If you have the ability to love, Love Yourself first! 426

YES…..Marry yourself first.

The concept of loving oneself is not new. We have TED talks, articles and movies that are spreading more and more awareness about the importance of self-love. My induction into the concept happened some three years back when I was facing some personal challenges. The situations forced me to take a hard look at some patterns that I could not stop. I wanted answers and looked into the plethora of spiritual resources – Osho, TED talks, Buddhism, psychology studies. Even though my journey with self-love started long back, I can only now (after three years) say that I truly understand and live the concept.

The concept is very simple. We reflect our shortcomings on other people. When something bothers, upsets, anger, or just irritates us in another person, it is very rare outside of us. If someone else can upset you – you have given your power and energy away. Having realized this, I set on this mission to never let anyone else get under my skin. My approach was incorrect. I saw the symptom – which was my irritation – and I jumped to eliminating it. I did not spend time introspecting the cause of the irritation or anger in the first place. The cause was simple – I did not accept myself completely. I did not accept my shortcomings and flaws. Hence, when someone else triggered my flaws, I did not exhibit the awareness to understand, register and let the irritation go. Instead, I reacted.

How could this go on? I have family, friends, work colleagues. I spend time with all of them. However, the one person I do not get any rest from is myself. I have to live in my body, in my mind, in my soul – all my life. Even when I sleep, my overactive imagination sends messages through dreams! It is impossible to get away from myself and I would be a fool not to try loving myself!

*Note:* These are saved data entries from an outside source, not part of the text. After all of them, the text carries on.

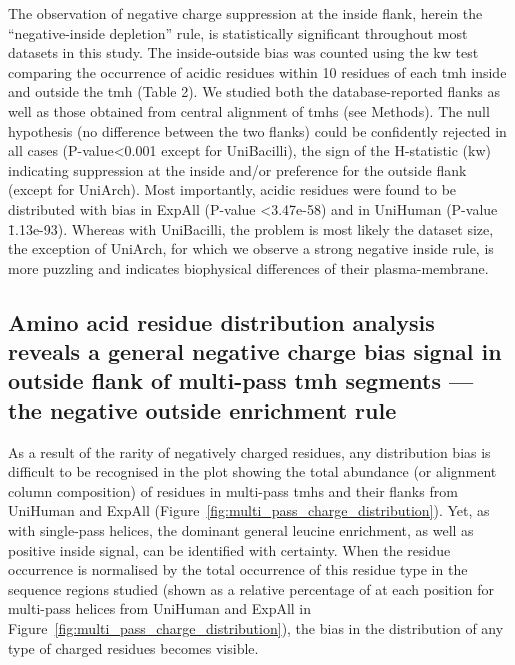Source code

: The observation of negative charge suppression at the inside flank, herein the “negative-inside depletion” rule, is statistically significant throughout most datasets in this study. The inside-outside bias was counted using the \gls{kw} test comparing the occurrence of acidic residues within 10 residues of each \gls{tmh} inside and outside the \gls{tmh} (Table 2). We studied both the database-reported flanks as well as those obtained from central alignment of \gls{tmh}s (see Methods). The null hypothesis (no difference between the two flanks) could be confidently rejected in all cases (P-value<0.001 except for UniBacilli), the sign of the H-statistic (\gls{kw}) indicating suppression at the inside and/or preference for the outside flank (except for UniArch). Most importantly, acidic residues were found to be distributed with bias in ExpAll (P-value <3.47e-58) and in UniHuman (P-value \= 1.13e-93). Whereas with UniBacilli, the problem is most likely the dataset size, the exception of UniArch, for which we observe a strong negative inside rule, is more puzzling and indicates biophysical differences of their plasma-membrane.

\subsection{Amino acid residue distribution analysis reveals a general negative charge bias signal in outside flank of multi-pass \gls{tmh} segments --- the negative outside enrichment rule}

As a result of the rarity of negatively charged residues, any distribution bias is difficult to be recognised in the plot showing the total abundance (or alignment column composition) of residues in multi-pass \gls{tmh}s and their flanks from UniHuman and ExpAll (Figure~\ref{fig:multi_pass_charge_distribution}). Yet, as with single-pass helices, the dominant general leucine enrichment, as well as positive inside signal, can be identified with certainty. When the residue occurrence is normalised by the total occurrence of this residue type in the sequence regions studied (shown as a relative percentage of at each position for multi-pass helices from UniHuman and ExpAll  in Figure~\ref{fig:multi_pass_charge_distribution}), the bias in the distribution of any type of charged residues becomes visible.

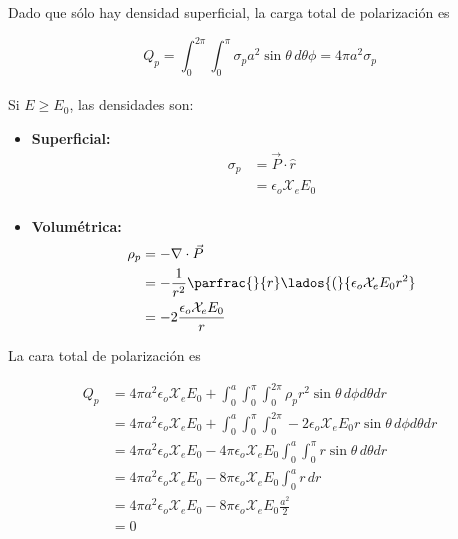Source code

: Dado que sólo hay densidad superficial, la carga total de polarización es

\[Q_p = \int^{2\pi}_0\int^\pi_0\sigma_p a^2\sin{\theta}\,d\theta\phi = 4\pi a^2\sigma_p\]\\

Si $E\geq E_0$, las densidades son:

\begin{itemize}
    \item \textbf{Superficial:}
    \begin{equation}
    \begin{split}
        \sigma_p &= \Vec{P}\cdot\hat{r}\\
        &= \epsilon_o\mathcal{X}_e E_0\\
    \end{split}
    \nonumber
    \end{equation}
    \item \textbf{Volumétrica:}
    \begin{equation}
    \begin{split}
        \rho_p &= -\nabla\cdot\Vec{P}\\
        &= -\frac{1}{r^2}\parfrac{}{r}\lados{(}{\epsilon_o\mathcal{X}_eE_0r^2}\\
        &= -2\frac{\epsilon_o\mathcal{X}_eE_0}{r}\\
    \end{split}
    \nonumber
    \end{equation}
\end{itemize}

La cara total de polarización es

\begin{equation}
\begin{split}
    Q_p&=4\pi a^2\epsilon_o\mathcal{X}_eE_0+\int^{a}_0\int^{\pi}_0\int^{2\pi}_0\rho_pr^2\sin{\theta}\,d\phi d\theta dr\\
    &=4\pi a^2\epsilon_o\mathcal{X}_eE_0+\int^{a}_0\int^{\pi}_0\int^{2\pi}_0-2\epsilon_o\mathcal{X}_eE_0r\sin{\theta}\,d\phi d\theta dr\\
    &=4\pi a^2\epsilon_o\mathcal{X}_eE_0-4\pi\epsilon_o\mathcal{X}_eE_0\int^{a}_0\int^{\pi}_0r\sin{\theta}\,d\theta dr\\
    &=4\pi a^2\epsilon_o\mathcal{X}_eE_0-8\pi\epsilon_o\mathcal{X}_eE_0\int^{a}_0r\,dr\\
    &=4\pi a^2\epsilon_o\mathcal{X}_eE_0-8\pi\epsilon_o\mathcal{X}_eE_0\frac{a^2}{2}\\
    &=0\\
\end{split}
\nonumber
\end{equation}

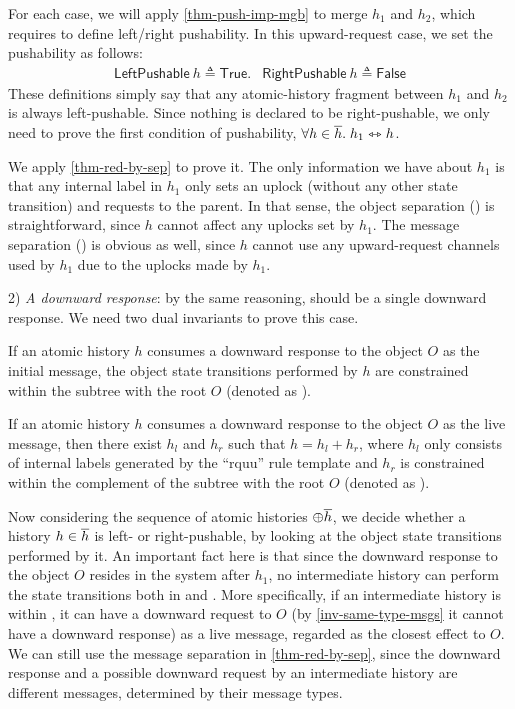 For each case, we will apply \autoref{thm-push-imp-mgb} to merge $h_1$ and $h_2$, which requires to define left/right pushability.
In this upward-request case, we set the pushability as follows:
\begin{displaymath}
  \renewcommand{\arraystretch}{1.2}
  \begin{array}{lr}
    \mathsf{LeftPushable}\ h \triangleq \mathsf{True}. &
    \mathsf{RightPushable}\ h \triangleq \mathsf{False}
  \end{array}
\end{displaymath}
These definitions simply say that any atomic-history fragment between $h_1$ and $h_2$ is always left-pushable.
Since nothing is declared to be right-pushable, we only need to prove the first condition of pushability, \ie{} $\forall h \in \overline{h}.\; h_1 \leftrightarrowtriangle h$.

We apply \autoref{thm-red-by-sep} to prove it.
The only information we have about $h_1$ is that any internal label in $h_1$ only sets an uplock (without any other state transition) and requests to the parent.
In that sense, the object separation () is straightforward, since $h$ cannot affect any uplocks set by $h_1$.
The message separation () is obvious as well, since $h$ cannot use any upward-request channels used by $h_1$ due to the uplocks made by $h_1$.

2) \emph{A downward response}: by the same reasoning,  should be a single downward response.
We need two dual invariants to prove this case.
\begin{invariant}\label{inv-downward-rs-init}
  If an atomic history $h$ consumes a downward response to the object $O$ as the initial message, the object state transitions performed by $h$ are constrained within the subtree with the root $O$ (denoted as ).
\end{invariant}
\begin{invariant}\label{inv-downward-rs-live}
  If an atomic history $h$ consumes a downward response to the object $O$ as the live message, then there exist $h_l$ and $h_r$ such that $h = h_l + h_r$, where $h_l$ only consists of internal labels generated by the ``rquu'' rule template and $h_r$ is constrained within the complement of the subtree with the root $O$ (denoted as ).
\end{invariant}

Now considering the sequence of atomic histories $\oplus \overline{h}$, we decide whether a history $h \in \overline{h}$ is left- or right-pushable, by looking at the object state transitions performed by it.
An important fact here is that since the downward response to the object $O$ resides in the system after $h_1$, no intermediate history can perform the state transitions both in  and .
More specifically, if an intermediate history is within , it can have a downward request to $O$ (by \autoref{inv-same-type-msgs} it cannot have a downward response) as a live message, regarded as the closest effect to $O$.
We can still use the message separation in \autoref{thm-red-by-sep}, since the downward response and a possible downward request by an intermediate history are different messages, determined by their message types.

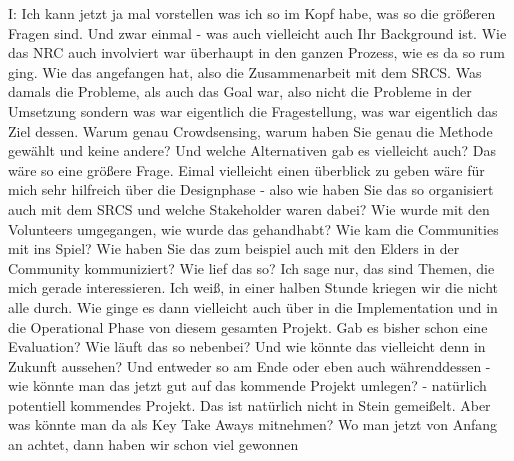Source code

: I: Ich kann jetzt ja mal vorstellen was ich so im Kopf habe, was so die gr{\"o}ßeren Fragen sind. Und zwar einmal - was auch vielleicht auch Ihr Background ist. Wie das NRC auch involviert war {\"u}berhaupt in den ganzen Prozess, wie es da so rum ging. Wie das angefangen hat, also die Zusammenarbeit mit dem SRCS. Was damals die Probleme, als auch das Goal war, also nicht die Probleme in der Umsetzung sondern was war eigentlich die Fragestellung, was war eigentlich das Ziel dessen. Warum genau Crowdsensing, warum haben Sie genau die Methode gew{\"a}hlt und keine andere? Und welche Alternativen gab es vielleicht auch? Das w{\"a}re so eine gr{\"o}ßere Frage. Eimal vielleicht einen {\"u}berblick zu geben w{\"a}re f{\"u}r mich sehr hilfreich {\"u}ber die Designphase - also wie haben Sie das so organisiert auch mit dem SRCS und welche Stakeholder waren dabei? Wie wurde mit den Volunteers umgegangen, wie wurde das gehandhabt? Wie kam die Communities mit ins Spiel? Wie haben Sie das zum beispiel auch mit den Elders in der Community kommuniziert? Wie lief das so? Ich sage nur, das sind Themen, die mich gerade interessieren. Ich weiß, in einer halben Stunde kriegen wir die nicht alle durch. Wie ginge es dann vielleicht auch {\"u}ber in die Implementation und in die Operational Phase von diesem gesamten Projekt. Gab es bisher schon eine Evaluation? Wie l{\"a}uft das so nebenbei? Und wie k{\"o}nnte das vielleicht denn in Zukunft aussehen? Und entweder so am Ende oder eben auch w{\"a}hrenddessen - wie k{\"o}nnte man das jetzt gut auf das kommende Projekt umlegen? - nat{\"u}rlich potentiell kommendes Projekt. Das ist nat{\"u}rlich nicht in Stein gemeißelt. Aber was k{\"o}nnte man da als Key Take Aways mitnehmen? Wo man jetzt von Anfang an achtet, dann  haben wir schon viel gewonnen

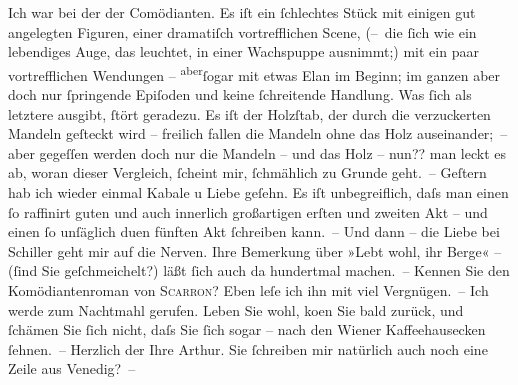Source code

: \begin{ledgroupsized}[t]{13cm}
           Ich war bei der \label{K_L00392-1v}\label{K_L00392-1h} der Comödianten. Es iſt ein ſchlechtes
               Stück mit einigen gut angelegten Figuren, einer dramatiſch {\pb}vortrefflichen Scene, (– die \introOben{}ſich\introOben{} wie ein lebendiges Auge, das leuchtet,  in einer Wachspuppe ausnimmt;) mit ein paar vortrefflichen
               Wendungen – \substVorne{}\textsuperscript{aber}\substDazwischen{}ſogar\substHinten{} mit etwas Elan im Beginn; im ganzen aber doch nur ſpringende Epiſoden und
               keine ſchreitende Handlung. Was ſich als letztere ausgibt, ſtört geradezu. Es iſt der
               Holzſtab, der durch die verzuckerten Mandeln geſteckt wird – freilich fallen die
               Mandeln ohne das Holz auseinander; – aber gegeſſen werden doch nur die Mandeln – und
               das Holz – nun?? man leckt es ab, woran dieser Vergleich, ſcheint mir, {\pb}ſchmählich zu Grunde geht. –\pend
           \pstart
           Geſtern hab ich wieder einmal Kabale u Liebe
               geſehn. Es iſt unbegreiflich, daſs man einen ſo raffinirt guten und auch innerlich
               großartigen erſten und zweiten Akt – und einen ſo unſäglich du{\geminationm}en fünften Akt ſchreiben kann. – Und dann – die Liebe
               bei Schiller geht mir auf die Nerven. Ihre
               Bemerkung über »Lebt wohl, ihr Berge« – (ſind Sie geſchmeichelt?) läßt ſich auch da
               hundertmal machen. –\pend
           \pstart
           Kennen Sie den Komödiantenroman von \textsc{Scarron}? Eben leſe ich ihn mit viel Vergnügen. – Ich werde zum Nachtmahl {\pb}gerufen. Leben Sie wohl, ko{\geminationm}en Sie bald zurück, und ſchämen Sie ſich nicht, daſs
               Sie ſich sogar – nach den Wiener Kaffeehausecken
               ſehnen. –\pend
           \pstart Herzlich der Ihre \spacefill\mbox{Arthur.}\pend{}\pstart
           \noindent{}Sie ſchreiben mir natürlich auch noch eine Zeile aus Venedig? –\pend
           
         
         \endnumbering{}\end{ledgroupsized}  \newcommand{\dateiname}{L00392}\newcommand{\titel}{Arthur Schnitzler an Richard Beer-Hofmann, 26. 10. 1894}\newcommand{\editorInnen}{Martin Anton Müller und Gerd-Hermann Susen}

Self-love does not work in isolation of self-work. In order to love myself, it was important for me to follow these three steps:

Introspect

A lot of introspection to helps me understand myself better. When I am not surrounded by people who validate my existence, how do I validate it on my own? Who am I when no one is watching? This was tough. Mix the social life in the city with work – you hardly spend time with yourself. I had to make conscious efforts of turning down invitations if my heart wanted to spend time with myself. Eventually, I could see a clear shift. From being restless with spending time with myself, I started enjoying my cuppa, book and diary. Now I am at a point that me-time is one of the most rejuvenating parts of my schedule.

Accept

Introspection is not always pretty. The process does not always involve a cup of coffee and a faint smile on the face. Introspection has a very honest face which exposes your shortcomings and flaws. Oh, how tough this stage was for me! I had been dealing with anger issues for a long time and only now was I beginning to understand that anger was just a symptom. There were layers of self-doubt and self-defense that had shifted my primary response to anger. I had to accept it and let go of the guilt with it. I saw myself as I was. Not as others saw me. The moment we think anyone is watching, we lose our true selves.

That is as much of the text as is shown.